Purveyor of Bollocks to the Crowned Heads of Europe
Thursday, 19 January 2017
The old man sits at the table in the wood-built hovel a few hundred yards down the lane from the grand house where he works as the groundsman. It is a moonless night and the air is warm, so - unable to sleep - he stares steadily through an open window into the blackness outside. Occasionally, he turns his head toward the corner of the room, where the dirty hessian sack was placed before he took it and its contents to the housekeeper.
He had not gone looking for it, he wished he had not discovered it and - above all - he wished he had left it where it was for the dog to find and eat.
When he went back to collect it and return it to the woods, the housekeeper was almost hysterical with anxiety. Between her sobs, she pointed to the torn clothes scattered about the terrace, with the arrow lying discarded close by. The Yorkshire Terrier was lying in its basket in the kitchen, trying to keep out of the way.
There was nothing left to do now but to wait. He had thought about leaving the area, but they would find him. They would follow his scent from the woods to wherever he holed himself up. Walls do not stop them. Nothing stops them. They would punish the archers as surely as they would punish him, but the housekeeper and the dog would probably get off scot-free. There is no human justice in their world.
With these thoughts he begins to drift in and out of a fitful sleep, waking only to listen to the noises of the night that drift through the open window.
He becomes aware of a chittering sound and then a series of sounds which take him some moments to identify. He realises that for the first time since distant childhood, he can hear the bats flying around the hut, but with a far greater clarity than ever he did as a child.
As the bat calls become more distinct, he quickly learns the difference between the echo-location they use for hunting and the less stoccato ones they intersperse to communicate with each other.
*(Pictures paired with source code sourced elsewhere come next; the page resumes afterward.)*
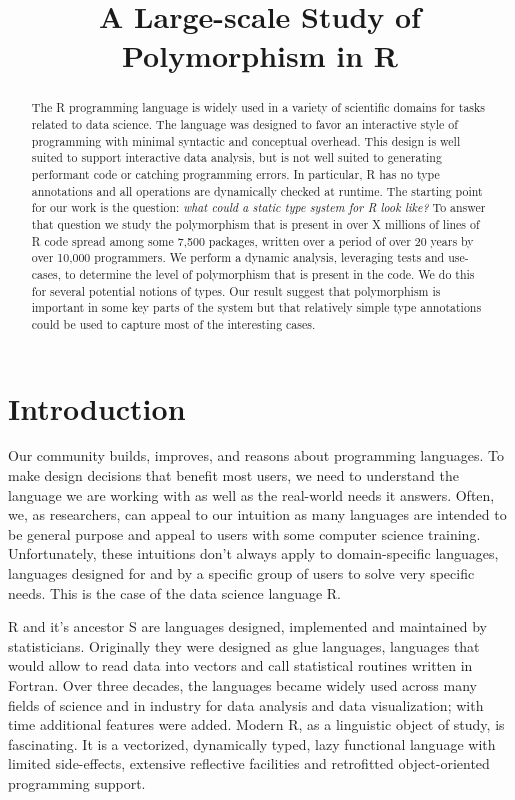 \documentclass[acmsmall,10pt,review,anonymous]{acmart}\settopmatter{printfolios=true,printccs=false,printacmref=false}
\begin{document}
\title{A Large-scale Study of Polymorphism in R}

\begin{abstract}
The R programming language is widely used in a variety of scientific domains
for tasks related to data science. The language was designed to favor an
interactive style of programming with minimal syntactic and conceptual
overhead. This design is well suited to support interactive data analysis,
but is not well suited to generating performant code or catching programming
errors.  In particular, R has no type annotations and all operations are
dynamically checked at runtime. The starting point for our work is the
question: \emph{what could a static type system for R look like?}  To answer
that question we study the polymorphism that is present in over X millions
of lines of R code spread among some 7,500 packages, written over a period of
over 20 years by over 10,000 programmers.  We perform a dynamic analysis,
leveraging tests and use-cases, to determine the level of polymorphism that
is present in the code. We do this for several potential notions of
types. Our result suggest that polymorphism is important in some key parts
of the system but that relatively simple type annotations could be used to
capture most of the interesting cases.
\end{abstract}

\maketitle

\section{Introduction}

Our community builds, improves, and reasons about programming languages.  To
make design decisions that benefit most users, we need to understand the
language we are working with as well as the real-world needs it
answers. Often, we, as researchers, can appeal to our intuition as many
languages are intended to be general purpose and appeal to users with some
computer science training. Unfortunately, these intuitions don't always
apply to domain-specific languages, languages designed for and by a specific
group of users to solve very specific needs. This is the case of the data
science language R.

R and it's ancestor S are languages designed, implemented and maintained by
statisticians. Originally they were designed as glue languages, languages
that would allow to read data into vectors and call statistical routines
written in Fortran. Over three decades, the languages became widely used
across many fields of science and in industry for data analysis and data
visualization; with time additional features were added.  Modern R, as a
linguistic object of study, is fascinating. It is a vectorized, dynamically
typed, lazy functional language with limited side-effects, extensive
reflective facilities and retrofitted object-oriented programming support.
\end{document}
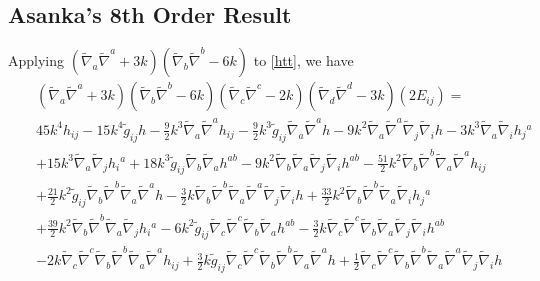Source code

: \documentclass[10pt,letterpaper]{article}
\numberwithin{equation}{section}
\begin{document}
\subsection{Asanka's 8th Order Result}
Applying $(\tilde\nabla_a\tilde\nabla^a+3k)(\tilde\nabla_b\tilde\nabla^b-6k)$ to \eqref{htt}, we have
\begin{eqnarray}
&&(\tilde\nabla_a\tilde\nabla^a+3k)(\tilde\nabla_b\tilde\nabla^b-6k)(\tilde\nabla_c\tilde\nabla^c-2k)(\tilde\nabla_d\tilde\nabla^d-3k)(2E_{ij})=
\nonumber\\
&&45 k^4 h_{ij} - 15 k^4 \tilde{g}_{ij} h -  \tfrac{9}{2} k^3 \tilde{\nabla}_{a}\tilde{\nabla}^{a}h_{ij} -  \tfrac{9}{2} k^3 \tilde{g}_{ij} \tilde{\nabla}_{a}\tilde{\nabla}^{a}h - 9 k^2 \tilde{\nabla}_{a}\tilde{\nabla}^{a}\tilde{\nabla}_{j}\tilde{\nabla}_{i}h - 3 k^3 \tilde{\nabla}_{a}\tilde{\nabla}_{i}h_{j}{}^{a} \nonumber \\ 
&& + 15 k^3 \tilde{\nabla}_{a}\tilde{\nabla}_{j}h_{i}{}^{a} + 18 k^3 \tilde{g}_{ij} \tilde{\nabla}_{b}\tilde{\nabla}_{a}h^{ab} - 9 k^2 \tilde{\nabla}_{b}\tilde{\nabla}_{a}\tilde{\nabla}_{j}\tilde{\nabla}_{i}h^{ab} -  \tfrac{51}{2} k^2 \tilde{\nabla}_{b}\tilde{\nabla}^{b}\tilde{\nabla}_{a}\tilde{\nabla}^{a}h_{ij} \nonumber \\ 
&& + \tfrac{21}{2} k^2 \tilde{g}_{ij} \tilde{\nabla}_{b}\tilde{\nabla}^{b}\tilde{\nabla}_{a}\tilde{\nabla}^{a}h -  \tfrac{3}{2} k \tilde{\nabla}_{b}\tilde{\nabla}^{b}\tilde{\nabla}_{a}\tilde{\nabla}^{a}\tilde{\nabla}_{j}\tilde{\nabla}_{i}h + \tfrac{33}{2} k^2 \tilde{\nabla}_{b}\tilde{\nabla}^{b}\tilde{\nabla}_{a}\tilde{\nabla}_{i}h_{j}{}^{a} \nonumber \\ 
&& + \tfrac{39}{2} k^2 \tilde{\nabla}_{b}\tilde{\nabla}^{b}\tilde{\nabla}_{a}\tilde{\nabla}_{j}h_{i}{}^{a} - 6 k^2 \tilde{g}_{ij} \tilde{\nabla}_{c}\tilde{\nabla}^{c}\tilde{\nabla}_{b}\tilde{\nabla}_{a}h^{ab} -  \tfrac{3}{2} k \tilde{\nabla}_{c}\tilde{\nabla}^{c}\tilde{\nabla}_{b}\tilde{\nabla}_{a}\tilde{\nabla}_{j}\tilde{\nabla}_{i}h^{ab} \nonumber \\ 
&& - 2 k \tilde{\nabla}_{c}\tilde{\nabla}^{c}\tilde{\nabla}_{b}\tilde{\nabla}^{b}\tilde{\nabla}_{a}\tilde{\nabla}^{a}h_{ij} + \tfrac{3}{2} k \tilde{g}_{ij} \tilde{\nabla}_{c}\tilde{\nabla}^{c}\tilde{\nabla}_{b}\tilde{\nabla}^{b}\tilde{\nabla}_{a}\tilde{\nabla}^{a}h + \tfrac{1}{2} \tilde{\nabla}_{c}\tilde{\nabla}^{c}\tilde{\nabla}_{b}\tilde{\nabla}^{b}\tilde{\nabla}_{a}\tilde{\nabla}^{a}\tilde{\nabla}_{j}\tilde{\nabla}_{i}h \nonumber \\ 

\end{eqnarray}
\end{document}
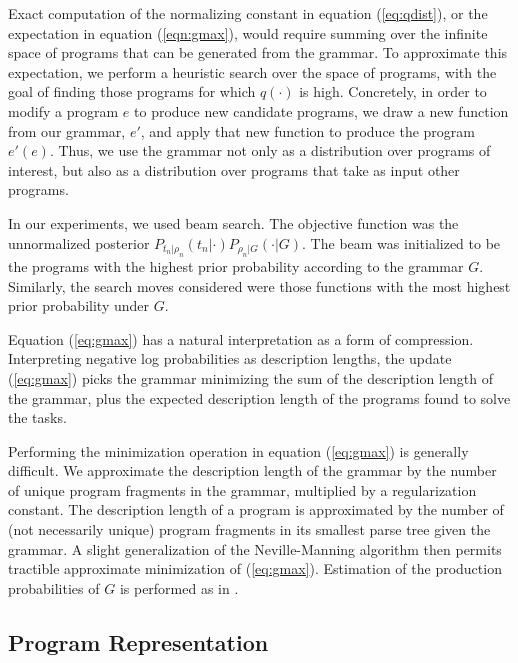 \documentclass{article} %
\begin{document}
Exact computation of the normalizing constant in equation (\ref{eq:qdist}), or the expectation in equation (\ref{eqn:gmax}), would require summing over the infinite space of programs that can be generated from the grammar. To approximate this expectation, we perform a heuristic search over the space of programs, with the goal of finding those programs for which $q(\cdot)$ is high.
Concretely, in order to modify a program $e$ to produce new candidate programs, we draw a new function from our grammar, $e'$, and apply that new function to produce the program $e'(e)$.
Thus, we use the grammar not only as a distribution over programs of interest, but also as a distribution over programs that take as input other programs.

In our experiments, we used beam search. The objective function was the unnormalized posterior $P_{t_n|\rho_n}(t_n | \cdot )P_{\rho_n | G}(\cdot | G)$.
The beam was initialized to be the programs with the highest prior probability according to the grammar $G$.
Similarly, the search moves considered were those functions with the most highest prior probability under $G$.

Equation (\ref{eq:gmax}) has a natural interpretation as a form of compression.
Interpreting negative log probabilities as description lengths, the update (\ref{eq:gmax}) picks the grammar minimizing the sum of the description length of the grammar, plus the expected description length of the programs found to solve the tasks.

Performing the minimization operation in equation (\ref{eq:gmax}) is generally difficult.
We approximate the description length of the grammar by the number of unique program fragments in the grammar, multiplied by a regularization constant.
The description length of a program is approximated by the number of (not necessarily unique) program fragments in its smallest parse tree given the grammar.
A slight generalization of the Neville-Manning algorithm then permits tractible approximate minimization of (\ref{eq:gmax}).
Estimation of the production probabilities of $G$ is performed as in \cite{DBLP:conf/ijcai/DechterMAT13}.

\subsection{Program Representation}
\end{document}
An individual bat is singled out as it approaches the window, and the old man can now tell the difference between this one and its fellows. He unwittingly begins to think of it as 'his' bat.
Attracted by the bare light over his head, a large moth enters the room and begins flying around it, bashing itself against the glass of the bulb with soft pinging sounds. His bat turns in the air, flits into the room, snatches the moth in one bite, then turns and flies back out again.
Two seconds later, the scented debris from the stricken moth falls over the old man, overloading his senses with the sudden release of all the pheremones to last a moth for an entire lifetime.
He falls on the floor in shock and it is some time until he opens his eyes. When he does, he sees a long, furry object in front of him and he yelps involuntarily, attempting to stand up on his hind legs. So they have come, he realises in despair.
The chair is now unusable, so he curls himself up on an old sack and begins slowly licking his balls for comfort as he waits for the dawn.